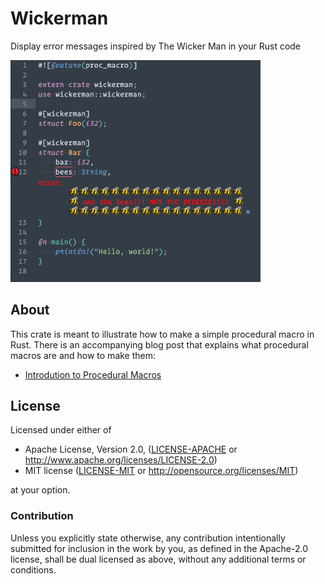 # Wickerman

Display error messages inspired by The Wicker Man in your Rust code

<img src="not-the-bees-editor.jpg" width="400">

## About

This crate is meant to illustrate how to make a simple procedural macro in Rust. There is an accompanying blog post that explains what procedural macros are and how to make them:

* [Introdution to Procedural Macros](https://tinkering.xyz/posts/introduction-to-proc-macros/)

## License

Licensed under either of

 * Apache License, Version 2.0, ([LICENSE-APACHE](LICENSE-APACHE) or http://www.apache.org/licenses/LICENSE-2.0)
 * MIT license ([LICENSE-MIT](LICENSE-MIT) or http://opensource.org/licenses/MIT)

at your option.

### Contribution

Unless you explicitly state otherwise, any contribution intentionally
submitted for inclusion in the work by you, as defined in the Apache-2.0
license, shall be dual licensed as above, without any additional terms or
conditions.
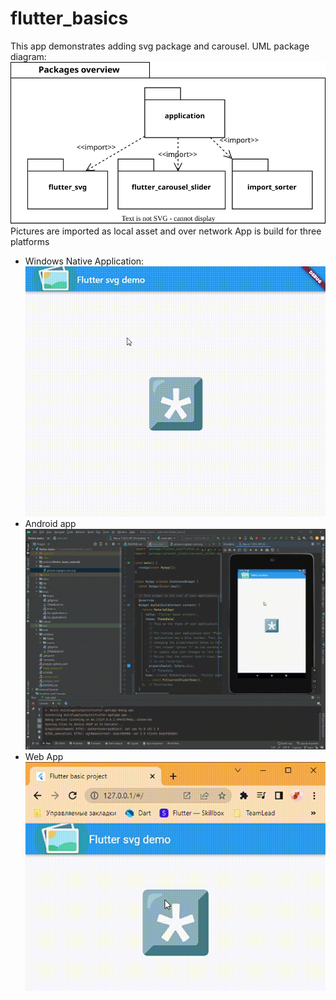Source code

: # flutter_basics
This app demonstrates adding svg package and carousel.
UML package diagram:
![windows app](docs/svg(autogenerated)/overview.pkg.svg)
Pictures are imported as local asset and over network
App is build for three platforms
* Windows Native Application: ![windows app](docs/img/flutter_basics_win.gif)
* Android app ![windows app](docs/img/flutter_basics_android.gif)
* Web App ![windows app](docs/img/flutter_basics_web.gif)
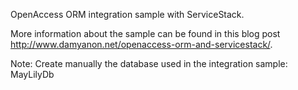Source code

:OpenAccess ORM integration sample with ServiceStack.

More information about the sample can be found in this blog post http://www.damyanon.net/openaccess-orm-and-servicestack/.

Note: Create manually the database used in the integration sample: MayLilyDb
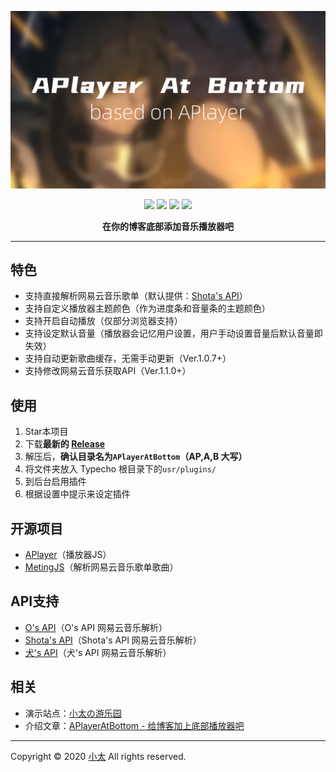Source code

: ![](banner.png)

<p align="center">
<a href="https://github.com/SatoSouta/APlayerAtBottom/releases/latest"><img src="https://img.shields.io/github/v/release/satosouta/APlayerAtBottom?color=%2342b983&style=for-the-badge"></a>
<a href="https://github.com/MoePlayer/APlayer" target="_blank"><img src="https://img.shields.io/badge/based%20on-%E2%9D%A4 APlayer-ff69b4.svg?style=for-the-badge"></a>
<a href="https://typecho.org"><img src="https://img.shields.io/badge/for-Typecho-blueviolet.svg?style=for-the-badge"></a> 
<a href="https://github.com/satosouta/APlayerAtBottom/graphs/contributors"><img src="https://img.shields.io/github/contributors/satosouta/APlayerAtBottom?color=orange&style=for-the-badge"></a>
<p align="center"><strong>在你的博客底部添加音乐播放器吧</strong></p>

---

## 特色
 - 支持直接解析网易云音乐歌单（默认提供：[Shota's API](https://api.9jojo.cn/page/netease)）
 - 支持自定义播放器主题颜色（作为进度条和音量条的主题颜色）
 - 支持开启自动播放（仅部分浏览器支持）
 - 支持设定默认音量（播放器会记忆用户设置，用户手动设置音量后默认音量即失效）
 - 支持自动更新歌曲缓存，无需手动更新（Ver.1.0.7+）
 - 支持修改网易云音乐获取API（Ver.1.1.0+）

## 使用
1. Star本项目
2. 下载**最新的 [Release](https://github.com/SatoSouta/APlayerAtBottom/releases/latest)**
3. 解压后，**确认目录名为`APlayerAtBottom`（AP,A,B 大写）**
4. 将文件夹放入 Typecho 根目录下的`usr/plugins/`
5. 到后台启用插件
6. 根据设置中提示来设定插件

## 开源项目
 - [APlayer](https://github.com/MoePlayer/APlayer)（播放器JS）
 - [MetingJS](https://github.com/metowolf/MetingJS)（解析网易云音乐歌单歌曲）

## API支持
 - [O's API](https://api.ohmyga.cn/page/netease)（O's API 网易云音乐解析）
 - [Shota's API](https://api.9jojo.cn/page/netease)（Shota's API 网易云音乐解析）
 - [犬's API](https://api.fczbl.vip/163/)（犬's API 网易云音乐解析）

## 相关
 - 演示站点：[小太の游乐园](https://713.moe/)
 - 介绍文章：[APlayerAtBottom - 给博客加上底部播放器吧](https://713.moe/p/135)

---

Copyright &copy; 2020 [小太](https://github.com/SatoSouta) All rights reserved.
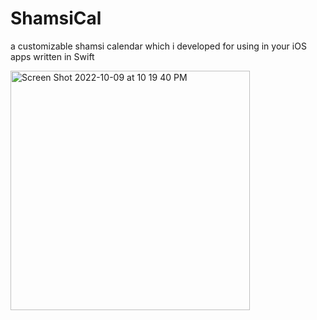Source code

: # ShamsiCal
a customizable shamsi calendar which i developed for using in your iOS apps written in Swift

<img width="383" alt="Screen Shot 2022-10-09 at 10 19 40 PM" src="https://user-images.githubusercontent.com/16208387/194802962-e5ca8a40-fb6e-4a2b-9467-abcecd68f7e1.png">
────────
**BRIEF**
Only lines of the material that contain the word "your" belong in the answer; copy each one.

**THE ANSWER**
Display error messages inspired by The Wicker Man in your Rust code
at your option.
a customizable shamsi calendar which i developed for using in your iOS apps written in Swift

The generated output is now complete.